2. Can’t Hardly Wait (1998)
The characters (and audience) of this ensemble comedy about a graduation-night party, just about the only movie from the late ’90s teen-movie boom that doesn’t involve teens getting murdered, learn an important lesson about high school: that the second it’s over, it’s culture and rigorous hierarchy no longer matter. That’s freeing for many — shy and brainy Preston (Ethan Embry) connects with Amanda, the popular, idealized dream girl (Jennifer Love Hewitt) who has outgrown playing into that archetype.

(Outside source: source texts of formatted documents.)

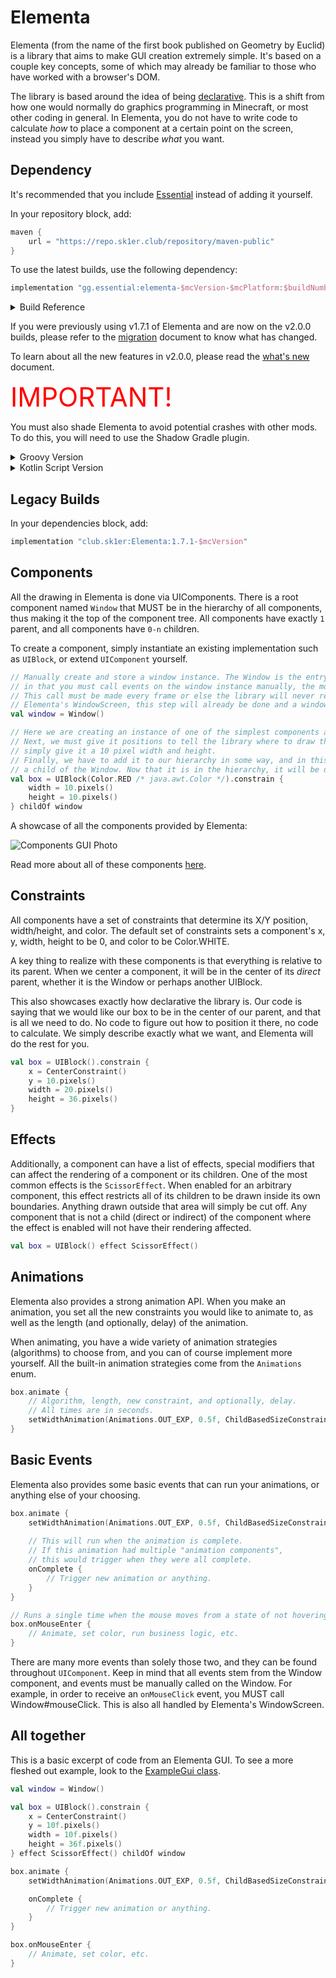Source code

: # Elementa

Elementa (from the name of the first book published on Geometry by Euclid) is a library
that aims to make GUI creation extremely simple. It's based on a couple key concepts, some of which
may already be familiar to those who have worked with a browser's DOM.

The library is based around the idea of being [declarative](https://en.wikipedia.org/wiki/Declarative_programming).
This is a shift from how one would normally do graphics programming in Minecraft, or most other coding in general.
In Elementa, you do not have to write code to calculate _how_ to place a component at a certain point on the screen,
instead you simply have to describe _what_ you want.

## Dependency

It's recommended that you include [Essential](essential.gg) instead of adding it yourself.

In your repository block, add:
```groovy
maven {
    url = "https://repo.sk1er.club/repository/maven-public"
}
```
To use the latest builds, use the following dependency:

```groovy
implementation "gg.essential:elementa-$mcVersion-$mcPlatform:$buildNumber"
```
<details><summary>Build Reference</summary>
    <table>
      <tbody>
        <tr>
          <th>mcVersion</th>
          <th>mcPlatform</th>
          <th>buildNumber</th>
        </tr>
        <tr>
          <td>1.18.1</td>
          <td>fabric</td>
          <td>
            <img alt="1.18.1-fabric" src="https://badges.modcore.net/badge/dynamic/xml?color=A97BFF&label=%20&query=%2Fmetadata%2Fversioning%2Flatest&url=https://repo.sk1er.club/repository/maven-releases/gg/essential/elementa-1.18.1-fabric/maven-metadata.xml">
          </td>
        </tr>
        <tr>
          <td>1.18.1</td>
          <td>forge</td>
          <td>
            <img alt="1.18.1-forge" src="https://badges.modcore.net/badge/dynamic/xml?color=A97BFF&label=%20&query=%2Fmetadata%2Fversioning%2Flatest&url=https://repo.sk1er.club/repository/maven-releases/gg/essential/elementa-1.18.1-forge/maven-metadata.xml">
          </td>
        </tr>
        <tr>
          <td>1.17.1</td>
          <td>fabric</td>
          <td>
            <img alt="1.17.1-fabric" src="https://badges.modcore.net/badge/dynamic/xml?color=A97BFF&label=%20&query=%2Fmetadata%2Fversioning%2Flatest&url=https://repo.sk1er.club/repository/maven-releases/gg/essential/elementa-1.17.1-fabric/maven-metadata.xml">
          </td>
        </tr>
        <tr>
          <td>1.17.1</td>
          <td>forge</td>
          <td>
            <img alt="1.17.1-forge" src="https://badges.modcore.net/badge/dynamic/xml?color=A97BFF&label=%20&query=%2Fmetadata%2Fversioning%2Flatest&url=https://repo.sk1er.club/repository/maven-releases/gg/essential/elementa-1.17.1-forge/maven-metadata.xml">
          </td>
        </tr>
        <tr>
          <td>1.12.2</td>
          <td>forge</td>
          <td>
            <img alt="1.12.2-forge" src="https://badges.modcore.net/badge/dynamic/xml?color=A97BFF&label=%20&query=%2Fmetadata%2Fversioning%2Flatest&url=https://repo.sk1er.club/repository/maven-releases/gg/essential/elementa-1.12.2-forge/maven-metadata.xml">
          </td>
        </tr>
        <tr>
          <td>1.8.9</td>
          <td>forge</td>
          <td><img alt="1.8.9-forge" src="https://badges.modcore.net/badge/dynamic/xml?color=A97BFF&label=%20&query=%2Fmetadata%2Fversioning%2Flatest&url=https://repo.sk1er.club/repository/maven-releases/gg/essential/elementa-1.8.9-forge/maven-metadata.xml"></td>
        </tr>
      </tbody>
    </table>

</details>

If you were previously using v1.7.1 of Elementa and are now on the v2.0.0 builds, please refer to the
[migration](docs/migration.md) document to know what has changed.

To learn about all the new features in v2.0.0, please read the [what's new](docs/whatsnew.md) document.

<span style="font-size:3em; color:red;">IMPORTANT!</span>

You must also shade Elementa to avoid potential crashes with other mods. To do this, you will need to use the Shadow Gradle plugin.

<details><summary>Groovy Version</summary>

You can do this by either putting it in your plugins block:
```groovy
plugins {
    id 'com.github.johnrengelman.shadow' version "$version"
}
```
or by including it in your buildscript's classpath and applying it:
```groovy
buildscript {
    repositories {
        gradlePluginPortal()
    }
    dependencies {
        classpath "gradle.plugin.com.github.jengelman.gradle.plugins:shadow:$version"
    }
}

apply plugin: 'com.github.johnrengelman.shadow'
```
You'll then want to relocate UC to your own package to avoid breaking other mods
```groovy
shadowJar {
    relocate("gg.essential.elementa", "your.package.elementa")
}
```

</details>

<details><summary>Kotlin Script Version</summary>

You can do this by either putting it in your plugins block:
```kotlin
plugins {
    id("com.github.johnrengelman.shadow") version "$version"
}
```
or by including it in your buildscript's classpath and applying it:
```kotlin
buildscript {
    repositories {
        gradlePluginPortal()
    }
    dependencies {
        classpath("gradle.plugin.com.github.jengelman.gradle.plugins:shadow:$version")
    }
}

plugins {
    id("com.github.johnrengelman.shadow")
}
```
You'll then want to relocate UC to your own package to avoid breaking other mods
```kotlin
import com.github.jengelman.gradle.plugins.shadow.tasks.ShadowJar

tasks {
    named<ShadowJar>("shadowJar") {
        archiveFileName.set(jar.get().archiveFileName)
        duplicatesStrategy = DuplicatesStrategy.EXCLUDE

        relocate("gg.essential.elementa", "your.package.elementa")
    }
}
```

</details>

## Legacy Builds
In your dependencies block, add:

```groovy
implementation "club.sk1er:Elementa:1.7.1-$mcVersion"
```

## Components

All the drawing in Elementa is done via UIComponents. There is a root component named `Window`
that MUST be in the hierarchy of all components, thus making it the top of the component tree. 
All components have exactly `1` parent, and all components have `0-n` children.

To create a component, simply instantiate an existing implementation such as `UIBlock`, 
or extend `UIComponent` yourself.

```kotlin
// Manually create and store a window instance. The Window is the entry point for Elementa's event system,
// in that you must call events on the window instance manually, the most common of which would be Window#draw.
// This call must be made every frame or else the library will never render your components. If your Gui extends
// Elementa's WindowScreen, this step will already be done and a window will be provided.
val window = Window()

// Here we are creating an instance of one of the simplest components available, a UIBlock.
// Next, we must give it positions to tell the library where to draw the component. Here we
// simply give it a 10 pixel width and height.
// Finally, we have to add it to our hierarchy in some way, and in this instance we want it to be
// a child of the Window. Now that it is in the hierarchy, it will be drawn when we render our Window.
val box = UIBlock(Color.RED /* java.awt.Color */).constrain {
    width = 10.pixels()
    height = 10.pixels()
} childOf window
```

A showcase of all the components provided by Elementa:

![Components GUI Photo](https://i.imgur.com/bw2VLua.png)

Read more about all of these components [here](docs/components.md).

## Constraints

All components have a set of constraints that determine its X/Y position, width/height, and color.
The default set of constraints sets a component's x, y, width, height to be 0, and color to be Color.WHITE.

A key thing to realize with these components is that everything is relative to its parent. When we
center a component, it will be in the center of its _direct_ parent, whether it is the Window or
perhaps another UIBlock.

This also showcases exactly how declarative the library is. Our code is saying that we would like our box
to be in the center of our parent, and that is all we need to do. No code to figure out how to position it there,
no code to calculate. We simply describe exactly what we want, and Elementa will do the rest for you.

```kotlin
val box = UIBlock().constrain {
    x = CenterConstraint()
    y = 10.pixels()
    width = 20.pixels()
    height = 36.pixels()
}
```

## Effects

Additionally, a component can have a list of effects, special modifiers that can affect the rendering of
a component or its children. One of the most common effects is the `ScissorEffect`. When enabled for
an arbitrary component, this effect restricts all of its children to be drawn inside its own boundaries.
Anything drawn outside that area will simply be cut off. Any component that is not a child (direct or indirect)
of the component where the effect is enabled will not have their rendering affected.

```kotlin
val box = UIBlock() effect ScissorEffect()
```

## Animations

Elementa also provides a strong animation API. When you make an animation, you set all the
new constraints you would like to animate to, as well as the length (and optionally, delay)
of the animation.

When animating, you have a wide variety of animation strategies (algorithms) to choose from, and you can
of course implement more yourself. All the built-in animation strategies come from
the `Animations` enum.

```kotlin
box.animate {
    // Algorithm, length, new constraint, and optionally, delay.
    // All times are in seconds.
    setWidthAnimation(Animations.OUT_EXP, 0.5f, ChildBasedSizeConstraint(2f))
}
``` 

## Basic Events

Elementa also provides some basic events that can run your animations, or anything else of your choosing.

```kotlin
box.animate {
    setWidthAnimation(Animations.OUT_EXP, 0.5f, ChildBasedSizeConstraint(2f))
    
    // This will run when the animation is complete.
    // If this animation had multiple "animation components",
    // this would trigger when they were all complete.
    onComplete {
        // Trigger new animation or anything.    
    }
}

// Runs a single time when the mouse moves from a state of not hovering to hovering.
box.onMouseEnter {
    // Animate, set color, run business logic, etc.
}
```

There are many more events than solely those two, and they can be found throughout `UIComponent`.
Keep in mind that all events stem from the Window component, and events must be manually
called on the Window. For example, in order to receive an `onMouseClick` event,
you MUST call Window#mouseClick. This is also all handled by Elementa's WindowScreen.

## All together

This is a basic excerpt of code from an Elementa GUI. To see a more fleshed out
example, look to the [ExampleGui class](src/main/java/com/example/examplemod/ExampleGui.kt).

```kotlin
val window = Window()

val box = UIBlock().constrain {
    x = CenterConstraint()
    y = 10f.pixels()
    width = 10f.pixels()
    height = 36f.pixels()
} effect ScissorEffect() childOf window

box.animate {
    setWidthAnimation(Animations.OUT_EXP, 0.5f, ChildBasedSizeConstraint(2f))

    onComplete {
        // Trigger new animation or anything.    
    }
}

box.onMouseEnter {
    // Animate, set color, etc.
}
```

And rather than exact revenge on a jock bully, nerdy William gets drunk, sheds his dorky image, and becomes a party god. Meanwhile, that jock bully, Mike (Peter Facinelli) realizes that very night that he peaked in high school, and it’s all downhill from there for him.
1. Superbad (2007)
The 2000s were a heady time for raunchy dude-bro comedies — The Hangover, Wedding Crashers, Old School, and the like. Superbad was marketed as such, except this time the guys getting up to mischief were nerdy teens, portrayed by Jonah Hill and Michael Cera. While the booze, sex, McLovin, and slacker cops made Superbad a dorm-room staple, the big feelings in Superbad showed what screenwriters Seth Rogen and Evan Goldberg could do. This is only superficially a movie about two best friends finally getting their party on in the waning days of high school. As Seth (Hill) and Evan (Cera) are based on the screenwriters themselves, it’s actually a poignant, bittersweet movie about deep male friendship. Inseparable Seth and Evan can barely handle (and try not to talk about) how they’ll soon go off to different colleges, knowing their relationship will likely never be the same again.